Your instructions: Using the data below, return the stretch from the line that contains "## Introduction" through the line that contains "### Store data", both included, exactly as it stands and nothing beyond it.

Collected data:

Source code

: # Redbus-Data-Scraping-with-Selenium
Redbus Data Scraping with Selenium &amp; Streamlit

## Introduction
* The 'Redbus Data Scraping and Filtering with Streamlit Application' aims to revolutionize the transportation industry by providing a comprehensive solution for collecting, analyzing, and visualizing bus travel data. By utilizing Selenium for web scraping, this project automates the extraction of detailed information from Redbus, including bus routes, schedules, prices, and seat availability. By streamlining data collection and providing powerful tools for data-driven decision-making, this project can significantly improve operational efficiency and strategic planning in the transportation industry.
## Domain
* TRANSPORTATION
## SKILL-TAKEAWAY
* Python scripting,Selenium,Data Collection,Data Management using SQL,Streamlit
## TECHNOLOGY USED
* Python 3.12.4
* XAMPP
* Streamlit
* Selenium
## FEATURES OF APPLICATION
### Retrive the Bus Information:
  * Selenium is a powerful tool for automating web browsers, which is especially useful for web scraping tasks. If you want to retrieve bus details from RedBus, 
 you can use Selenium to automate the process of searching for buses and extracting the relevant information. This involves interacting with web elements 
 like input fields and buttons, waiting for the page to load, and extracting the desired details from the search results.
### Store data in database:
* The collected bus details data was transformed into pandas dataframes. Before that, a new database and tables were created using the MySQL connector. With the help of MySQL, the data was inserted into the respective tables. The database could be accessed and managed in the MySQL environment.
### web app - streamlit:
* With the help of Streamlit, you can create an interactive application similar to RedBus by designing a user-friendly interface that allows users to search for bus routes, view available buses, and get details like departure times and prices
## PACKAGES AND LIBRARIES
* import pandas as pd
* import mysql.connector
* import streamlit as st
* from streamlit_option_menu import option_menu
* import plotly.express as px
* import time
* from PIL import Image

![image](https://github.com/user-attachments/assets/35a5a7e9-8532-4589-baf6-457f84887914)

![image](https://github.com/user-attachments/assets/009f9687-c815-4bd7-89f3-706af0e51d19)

Reply:
## Introduction
* The 'Redbus Data Scraping and Filtering with Streamlit Application' aims to revolutionize the transportation industry by providing a comprehensive solution for collecting, analyzing, and visualizing bus travel data. By utilizing Selenium for web scraping, this project automates the extraction of detailed information from Redbus, including bus routes, schedules, prices, and seat availability. By streamlining data collection and providing powerful tools for data-driven decision-making, this project can significantly improve operational efficiency and strategic planning in the transportation industry.
## Domain
* TRANSPORTATION
## SKILL-TAKEAWAY
* Python scripting,Selenium,Data Collection,Data Management using SQL,Streamlit
## TECHNOLOGY USED
* Python 3.12.4
* XAMPP
* Streamlit
* Selenium
## FEATURES OF APPLICATION
### Retrive the Bus Information:
  * Selenium is a powerful tool for automating web browsers, which is especially useful for web scraping tasks. If you want to retrieve bus details from RedBus, 
 you can use Selenium to automate the process of searching for buses and extracting the relevant information. This involves interacting with web elements 
 like input fields and buttons, waiting for the page to load, and extracting the desired details from the search results.
### Store data in database:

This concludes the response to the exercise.